Original Research

Natural language word embeddings as a glimpse into healthcare language and associated mortality surrounding end of life

Abstract

Objectives To clarify real-world linguistic nuances around dying in hospital as well as inaccuracy in individual-level prognostication to support advance care planning and personalised discussions on limitation of life sustaining treatment (LST).

Design Retrospective cross-sectional study of real-world clinical data.

Setting Secondary care, urban and suburban teaching hospitals.

Participants All inpatients in 12-month period from 1 October 2018 to 30 September 2019.

Methods Using unsupervised natural language processing, word embedding in latent space was used to generate phrase clusters with most similar semantic embeddings to ‘Ceiling of Treatment’ and their prognostication value.

Results Word embeddings with most similarity to ‘Ceiling of Treatment’ clustered around phrases describing end-of-life care, ceiling of care and LST discussions. The phrases have differing prognostic profile with the highest 7-day mortality in the phrases most explicitly referring to end of life—‘Withdrawal of care’ (56.7%), ‘terminal care/end of life care’ (57.5%) and ‘un-survivable’ (57.6%).

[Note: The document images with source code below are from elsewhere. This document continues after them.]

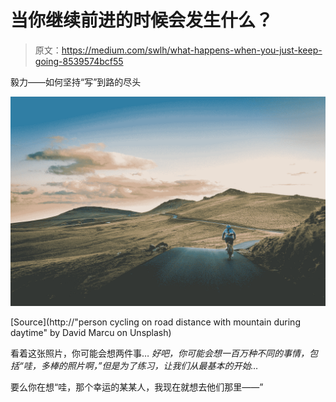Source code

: # 当你继续前进的时候会发生什么？

> 原文：<https://medium.com/swlh/what-happens-when-you-just-keep-going-8539574bcf55>

毅力——如何坚持“写”到路的尽头

![](img/407a17116848889d205eaf4448d59beb.png)

[Source](http://"person cycling on road distance with mountain during daytime" by David Marcu on Unsplash)

看着这张照片，你可能会想两件事… *好吧，你可能会想一百万种不同的事情，包括“哇，多棒的照片啊，”但是为了练习，让我们从最基本的开始…*

要么你在想“哇，那个幸运的某某人，我现在就想去他们那里——”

Conclusion Vocabulary used at end-of-life discussions are diverse and has a range of associations to 7-day mortality. This highlights the importance of correct application of terminology during LST and end-of-life discussions.

Summary

What is already known?

  • Healthcare professionals record detailed conversations about a patient’s care during their end of life and although there is a drive to use standardised care pathways, real-world End of Life care is often very contextual and personalised. It is unknown to what extent this discussion of prognosis, ceilings of treatment or advanced directives occurs.

What does this paper add?

  • This paper shows how computational AI approaches can measure how clincial language is used during End of Life and how this relates to prognosis and contextual meaning in an ecologically-valid manner.

Introduction

Planning in advance for ‘End Of Life’ care is a complex and sensitive area of healthcare, and there is significant room for misunderstandings.1–3 Such discussions and advance decisions can be mishandled without personalised counselling as misperceptions may arise about what kinds of treatments are referred to.4 Phrases such as ‘ceiling of treatment’ and ‘treatment escalation plans’ attempt to clarify in more detail the context and the conversation of the different types of treatments being discussed. This has been supplemented by additional healthcare intervention approaches to improve standardisation of documentation of teams transcribing and transferring information relating to ceiling of treatment.5 6 As a result, there has been an expansion in the vocabulary around advanced directives and end-of-life care.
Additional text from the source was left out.